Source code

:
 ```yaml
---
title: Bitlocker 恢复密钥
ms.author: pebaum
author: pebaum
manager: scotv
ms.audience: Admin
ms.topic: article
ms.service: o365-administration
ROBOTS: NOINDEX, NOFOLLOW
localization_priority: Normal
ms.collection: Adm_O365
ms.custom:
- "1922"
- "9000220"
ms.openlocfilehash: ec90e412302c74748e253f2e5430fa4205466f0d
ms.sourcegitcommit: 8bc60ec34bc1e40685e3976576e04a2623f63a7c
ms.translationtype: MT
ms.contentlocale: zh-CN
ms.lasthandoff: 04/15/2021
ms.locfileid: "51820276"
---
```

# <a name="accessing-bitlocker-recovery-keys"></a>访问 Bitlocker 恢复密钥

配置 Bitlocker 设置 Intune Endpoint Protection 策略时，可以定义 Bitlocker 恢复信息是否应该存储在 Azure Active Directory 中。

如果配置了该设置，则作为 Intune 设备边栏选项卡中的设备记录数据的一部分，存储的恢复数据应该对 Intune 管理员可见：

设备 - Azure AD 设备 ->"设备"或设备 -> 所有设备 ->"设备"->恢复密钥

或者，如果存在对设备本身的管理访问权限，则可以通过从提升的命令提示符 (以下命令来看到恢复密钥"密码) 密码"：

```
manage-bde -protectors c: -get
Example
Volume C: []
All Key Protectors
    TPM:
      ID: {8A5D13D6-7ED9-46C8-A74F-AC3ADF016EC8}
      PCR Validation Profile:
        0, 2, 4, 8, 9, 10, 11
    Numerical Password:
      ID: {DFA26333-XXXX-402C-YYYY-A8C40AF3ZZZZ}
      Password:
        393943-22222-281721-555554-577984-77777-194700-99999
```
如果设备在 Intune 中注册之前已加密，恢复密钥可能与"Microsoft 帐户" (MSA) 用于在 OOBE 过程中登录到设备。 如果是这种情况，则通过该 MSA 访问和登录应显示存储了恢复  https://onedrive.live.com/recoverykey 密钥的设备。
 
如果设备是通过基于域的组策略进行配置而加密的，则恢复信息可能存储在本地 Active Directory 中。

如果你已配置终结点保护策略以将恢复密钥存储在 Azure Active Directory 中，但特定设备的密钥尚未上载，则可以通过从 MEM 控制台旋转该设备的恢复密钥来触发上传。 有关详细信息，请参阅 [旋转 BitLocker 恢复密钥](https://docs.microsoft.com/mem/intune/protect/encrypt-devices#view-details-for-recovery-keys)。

════════

### What you should do
Only the lines from the beginning of the material through the line with "设备 - Azure AD" should appear in the answer, each copied exactly.

### Response area
Source code

:
 ```yaml
---
title: Bitlocker 恢复密钥
ms.author: pebaum
author: pebaum
manager: scotv
ms.audience: Admin
ms.topic: article
ms.service: o365-administration
ROBOTS: NOINDEX, NOFOLLOW
localization_priority: Normal
ms.collection: Adm_O365
ms.custom:
- "1922"
- "9000220"
ms.openlocfilehash: ec90e412302c74748e253f2e5430fa4205466f0d
ms.sourcegitcommit: 8bc60ec34bc1e40685e3976576e04a2623f63a7c
ms.translationtype: MT
ms.contentlocale: zh-CN
ms.lasthandoff: 04/15/2021
ms.locfileid: "51820276"
---
```

# <a name="accessing-bitlocker-recovery-keys"></a>访问 Bitlocker 恢复密钥

配置 Bitlocker 设置 Intune Endpoint Protection 策略时，可以定义 Bitlocker 恢复信息是否应该存储在 Azure Active Directory 中。

如果配置了该设置，则作为 Intune 设备边栏选项卡中的设备记录数据的一部分，存储的恢复数据应该对 Intune 管理员可见：

设备 - Azure AD 设备 ->"设备"或设备 -> 所有设备 ->"设备"->恢复密钥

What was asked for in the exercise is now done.